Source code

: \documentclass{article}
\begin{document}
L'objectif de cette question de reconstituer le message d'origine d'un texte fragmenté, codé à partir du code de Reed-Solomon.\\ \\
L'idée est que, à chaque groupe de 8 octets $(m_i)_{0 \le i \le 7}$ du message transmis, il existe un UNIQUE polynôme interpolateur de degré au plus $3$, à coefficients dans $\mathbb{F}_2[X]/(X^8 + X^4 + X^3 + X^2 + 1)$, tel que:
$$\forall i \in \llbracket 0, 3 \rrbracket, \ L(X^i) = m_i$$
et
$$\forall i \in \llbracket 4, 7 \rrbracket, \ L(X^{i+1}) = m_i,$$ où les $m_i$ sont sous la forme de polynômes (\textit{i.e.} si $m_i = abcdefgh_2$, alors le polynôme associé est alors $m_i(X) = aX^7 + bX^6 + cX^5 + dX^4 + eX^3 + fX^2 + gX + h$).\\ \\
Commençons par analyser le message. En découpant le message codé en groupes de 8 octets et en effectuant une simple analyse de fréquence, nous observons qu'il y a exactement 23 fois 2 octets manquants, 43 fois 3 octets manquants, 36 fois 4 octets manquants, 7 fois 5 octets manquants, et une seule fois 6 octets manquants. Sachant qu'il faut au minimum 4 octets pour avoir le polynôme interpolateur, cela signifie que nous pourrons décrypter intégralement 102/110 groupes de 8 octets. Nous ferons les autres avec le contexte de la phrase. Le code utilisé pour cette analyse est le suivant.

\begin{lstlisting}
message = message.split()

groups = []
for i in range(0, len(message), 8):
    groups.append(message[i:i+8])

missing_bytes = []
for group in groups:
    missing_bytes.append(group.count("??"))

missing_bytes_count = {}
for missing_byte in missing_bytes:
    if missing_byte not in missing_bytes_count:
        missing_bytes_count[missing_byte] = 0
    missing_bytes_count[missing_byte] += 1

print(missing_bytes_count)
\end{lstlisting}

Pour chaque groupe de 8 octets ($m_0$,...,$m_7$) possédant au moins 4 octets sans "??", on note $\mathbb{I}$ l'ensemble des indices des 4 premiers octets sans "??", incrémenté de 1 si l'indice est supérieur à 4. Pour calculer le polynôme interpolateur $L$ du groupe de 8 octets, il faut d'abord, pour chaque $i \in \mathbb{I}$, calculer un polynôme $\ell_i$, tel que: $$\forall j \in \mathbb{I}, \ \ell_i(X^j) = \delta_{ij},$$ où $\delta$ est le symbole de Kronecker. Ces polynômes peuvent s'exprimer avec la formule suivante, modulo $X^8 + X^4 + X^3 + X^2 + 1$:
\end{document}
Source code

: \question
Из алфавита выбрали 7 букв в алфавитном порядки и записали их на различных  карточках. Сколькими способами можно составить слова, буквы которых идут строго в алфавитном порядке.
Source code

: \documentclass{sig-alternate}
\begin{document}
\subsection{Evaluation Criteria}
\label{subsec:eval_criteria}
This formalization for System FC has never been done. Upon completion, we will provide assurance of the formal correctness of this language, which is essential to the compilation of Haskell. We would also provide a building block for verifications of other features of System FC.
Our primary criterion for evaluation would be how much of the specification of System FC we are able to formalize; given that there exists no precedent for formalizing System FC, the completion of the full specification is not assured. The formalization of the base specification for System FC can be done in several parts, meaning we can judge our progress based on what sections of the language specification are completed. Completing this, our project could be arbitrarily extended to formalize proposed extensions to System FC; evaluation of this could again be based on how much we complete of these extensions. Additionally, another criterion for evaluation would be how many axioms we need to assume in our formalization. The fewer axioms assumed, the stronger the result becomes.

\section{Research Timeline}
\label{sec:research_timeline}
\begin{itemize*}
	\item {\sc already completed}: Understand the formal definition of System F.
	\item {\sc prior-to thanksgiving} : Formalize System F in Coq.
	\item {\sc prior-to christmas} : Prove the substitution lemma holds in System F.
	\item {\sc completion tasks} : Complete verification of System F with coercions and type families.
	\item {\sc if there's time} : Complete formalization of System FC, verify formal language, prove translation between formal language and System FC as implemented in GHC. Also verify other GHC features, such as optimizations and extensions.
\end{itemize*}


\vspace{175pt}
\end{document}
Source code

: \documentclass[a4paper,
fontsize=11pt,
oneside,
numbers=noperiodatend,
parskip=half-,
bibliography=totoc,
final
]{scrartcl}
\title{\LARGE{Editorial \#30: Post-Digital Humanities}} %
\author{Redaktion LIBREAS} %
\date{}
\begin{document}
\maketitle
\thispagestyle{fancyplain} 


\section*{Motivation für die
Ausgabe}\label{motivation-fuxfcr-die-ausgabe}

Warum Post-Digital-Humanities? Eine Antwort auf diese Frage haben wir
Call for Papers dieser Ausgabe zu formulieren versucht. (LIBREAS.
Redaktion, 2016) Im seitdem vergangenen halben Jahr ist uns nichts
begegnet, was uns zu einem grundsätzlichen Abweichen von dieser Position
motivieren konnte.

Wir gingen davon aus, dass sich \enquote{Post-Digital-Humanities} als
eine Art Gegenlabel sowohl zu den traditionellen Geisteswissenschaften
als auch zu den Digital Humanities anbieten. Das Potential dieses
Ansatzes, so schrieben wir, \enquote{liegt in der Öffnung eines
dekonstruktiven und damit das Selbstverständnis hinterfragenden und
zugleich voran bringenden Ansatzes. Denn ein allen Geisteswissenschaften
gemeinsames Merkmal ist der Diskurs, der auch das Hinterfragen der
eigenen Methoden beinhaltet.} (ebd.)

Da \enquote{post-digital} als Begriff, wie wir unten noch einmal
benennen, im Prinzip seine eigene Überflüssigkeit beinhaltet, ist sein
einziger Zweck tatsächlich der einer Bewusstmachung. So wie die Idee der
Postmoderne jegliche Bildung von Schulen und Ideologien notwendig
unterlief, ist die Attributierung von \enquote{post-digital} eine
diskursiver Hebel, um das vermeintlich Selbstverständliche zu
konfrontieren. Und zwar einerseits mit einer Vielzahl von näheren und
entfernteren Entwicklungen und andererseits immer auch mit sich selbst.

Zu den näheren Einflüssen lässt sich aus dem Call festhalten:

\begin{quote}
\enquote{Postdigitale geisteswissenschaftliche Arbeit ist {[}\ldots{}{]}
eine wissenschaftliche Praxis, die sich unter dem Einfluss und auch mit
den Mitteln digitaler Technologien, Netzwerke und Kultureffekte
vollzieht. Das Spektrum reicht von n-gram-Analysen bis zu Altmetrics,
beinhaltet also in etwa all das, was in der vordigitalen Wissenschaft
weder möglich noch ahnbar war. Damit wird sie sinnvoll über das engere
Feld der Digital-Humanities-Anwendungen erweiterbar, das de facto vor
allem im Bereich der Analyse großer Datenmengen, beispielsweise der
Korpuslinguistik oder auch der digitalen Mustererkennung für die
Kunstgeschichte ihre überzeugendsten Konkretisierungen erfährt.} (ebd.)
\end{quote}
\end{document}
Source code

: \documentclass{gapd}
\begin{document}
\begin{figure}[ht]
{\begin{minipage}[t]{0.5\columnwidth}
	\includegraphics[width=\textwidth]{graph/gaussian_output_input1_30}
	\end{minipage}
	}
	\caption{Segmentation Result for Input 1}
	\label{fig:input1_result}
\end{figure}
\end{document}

----

■ ACTIVITY ■
Search term "Humanities": return each line of the data that contains it.

■ SOLVED PROBLEM ■
\title{\LARGE{Editorial \#30: Post-Digital Humanities}} %
Warum Post-Digital-Humanities? Eine Antwort auf diese Frage haben wir
Wir gingen davon aus, dass sich \enquote{Post-Digital-Humanities} als
als auch zu den Digital Humanities anbieten. Das Potential dieses
Feld der Digital-Humanities-Anwendungen erweiterbar, das de facto vor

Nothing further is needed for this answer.